Currently, I am using Flink to conduct research on stream processing engines. For my study, I work with historical streams, which consist of tuples of the following form:

event_time, attribute_1, ..., attribute_X

where event_time is used as TimeCharacteristic.EventTime during processing. Furthermore, I push my datasets into the processing topology, by either: (i) creating in-memory structures, or (ii) by reading the CSV files themselves.

Unfortunately, I have noticed that even if enough tuples have arrived in a window operator that complete a full window, that window is not pushed downstream for processing. As a result, the performance significantly drops and many times I have an OutOfMemoryError exception (with large historical streams).
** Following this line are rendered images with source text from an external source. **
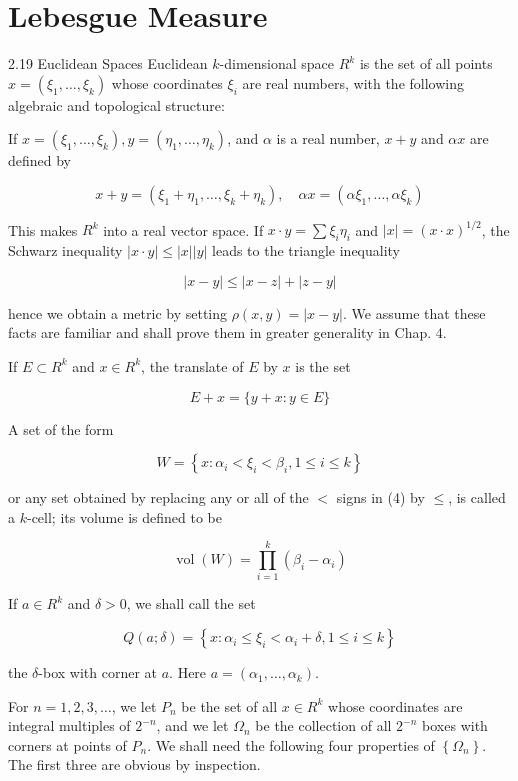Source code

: \documentclass[10pt]{article}
\begin{document}
\section{Lebesgue Measure}
2.19 Euclidean Spaces Euclidean $k$-dimensional space $R^{k}$ is the set of all points $x=\left(\xi_{1}, \ldots, \xi_{k}\right)$ whose coordinates $\xi_{i}$ are real numbers, with the following algebraic and topological structure:

If $x=\left(\xi_{1}, \ldots, \xi_{k}\right), y=\left(\eta_{1}, \ldots, \eta_{k}\right)$, and $\alpha$ is a real number, $x+y$ and $\alpha x$ are defined by

$$
x+y=\left(\xi_{1}+\eta_{1}, \ldots, \xi_{k}+\eta_{k}\right), \quad \alpha x=\left(\alpha \xi_{1}, \ldots, \alpha \xi_{k}\right)
$$

This makes $R^{k}$ into a real vector space. If $x \cdot y=\sum \xi_{i} \eta_{i}$ and $|x|=(x \cdot x)^{1 / 2}$, the Schwarz inequality $|x \cdot y| \leq|x||y|$ leads to the triangle inequality

$$
|x-y| \leq|x-z|+|z-y|
$$

hence we obtain a metric by setting $\rho(x, y)=|x-y|$. We assume that these facts are familiar and shall prove them in greater generality in Chap. 4.

If $E \subset R^{k}$ and $x \in R^{k}$, the translate of $E$ by $x$ is the set

$$
E+x=\{y+x: y \in E\}
$$

A set of the form

$$
W=\left\{x: \alpha_{i}<\xi_{i}<\beta_{i}, 1 \leq i \leq k\right\}
$$

or any set obtained by replacing any or all of the $<$ signs in (4) by $\leq$, is called a $k$-cell; its volume is defined to be

$$
\operatorname{vol}(W)=\prod_{i=1}^{k}\left(\beta_{i}-\alpha_{i}\right)
$$

If $a \in R^{k}$ and $\delta>0$, we shall call the set

$$
Q(a ; \delta)=\left\{x: \alpha_{i} \leq \xi_{i}<\alpha_{i}+\delta, 1 \leq i \leq k\right\}
$$

the $\delta$-box with corner at $a$. Here $a=\left(\alpha_{1}, \ldots, \alpha_{k}\right)$.

For $n=1,2,3, \ldots$, we let $P_{n}$ be the set of all $x \in R^{k}$ whose coordinates are integral multiples of $2^{-n}$, and we let $\Omega_{n}$ be the collection of all $2^{-n}$ boxes with corners at points of $P_{n}$. We shall need the following four properties of $\left\{\Omega_{n}\right\}$. The first three are obvious by inspection.
\end{document}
To illustrate a typical use-case, I present the following example:

StreamExecutionEnvironment env = 
    StreamExecutionEnvironment.createLocalEnvironment();
env.setStreamTimeCharacteristic(TimeCharacteristic.EventTime);
env.setParallelism(1);
env.setMaxParallelism(1);
List<Tuple2<Long, Integer>> l = new ArrayList<>();
    l.add(new Tuple2<>(1L, 11));
    l.add(new Tuple2<>(2L, 22));
    l.add(new Tuple2<>(3L, 33));
    l.add(new Tuple2<>(4L, 44));
    l.add(new Tuple2<>(5L, 55));
    DataStream<Tuple2<Long, Integer>> stream = env.fromCollection(l);
    stream.assignTimestampsAndWatermarks(
        new AscendingTimestampExtractor<Tuple2<Long, Integer>>() {
            @Override
            public long extractAscendingTimestamp(Tuple2<Long, Integer> t) {
                return t.f0;
            }
        })
        .windowAll(SlidingEventTimeWindows.of(Time.milliseconds(2), 
                Time.milliseconds(1)))
        .sum(1)
        .print();
    env.execute();

According to l's contents, I need to have the following windowed results:

  • [0, 2) Sum: 11
  • [1, 3) Sum: 33
  • [2, 4) Sum: 55
  • [3, 5) Sum: 77
  • [4, 6) Sum: 99
  • [5, 7) Sum: 55

Each list item can be read as [start-timestamp, end-timestamp), Sum: X.

I expect Flink to produce a windowed result every time a tuple with a timestamp beyond the end-timestamp of an open window appears. For instance, I expect the summation for window [1, 3) to be produced when the tuple with timestamp 4L is fed into the window operator. However, the processing initiates when all the tuples from l are pushed into the stream's topology. The same thing happens when I work with larger historical streams, which results in degraded performance (or even depleting memory).

Question: How can I force Flink to push windows downstream for processing by the time a window is complete?

I believe that for SlidingEventTimeWindows the eviction of a window is triggered with watermarks. If the previous is true, how can I write my topologies so that they trigger windows by the time a tuple with a later timestamp arrives?

Thank you

1
Is your source actually a stream, or are you always reading it into memory first? In your example, the full input is going to be read in fromCollectionJoshua DeWald
Usually it's read from a CSV file. The example I posted is to present an easy to follow example of what is happening inside Flink.nick.katsip

1 Answers

1
votes

AscendingTimestampExtractor uses the periodic watermarking strategy, in which Flink will call the getCurrentWatermark() method every n milliseconds, where n is the autowatermarkinterval.

The default interval is 200 milliseconds, which is very long compared to the size of your windows. However, they aren't directly comparable -- the 200 msec is measured in processing time, not event time. Nevertheless, I suspect that if you haven't changed this configuration setting, then a lot of windows are created before the first watermark is emitted, which I think explains what you are seeing.

You could reduce the auto-watermarking interval (perhaps to 1 millisecond). Or you could implement an AssignerWithPunctuatedWatermarks, which will give you more control.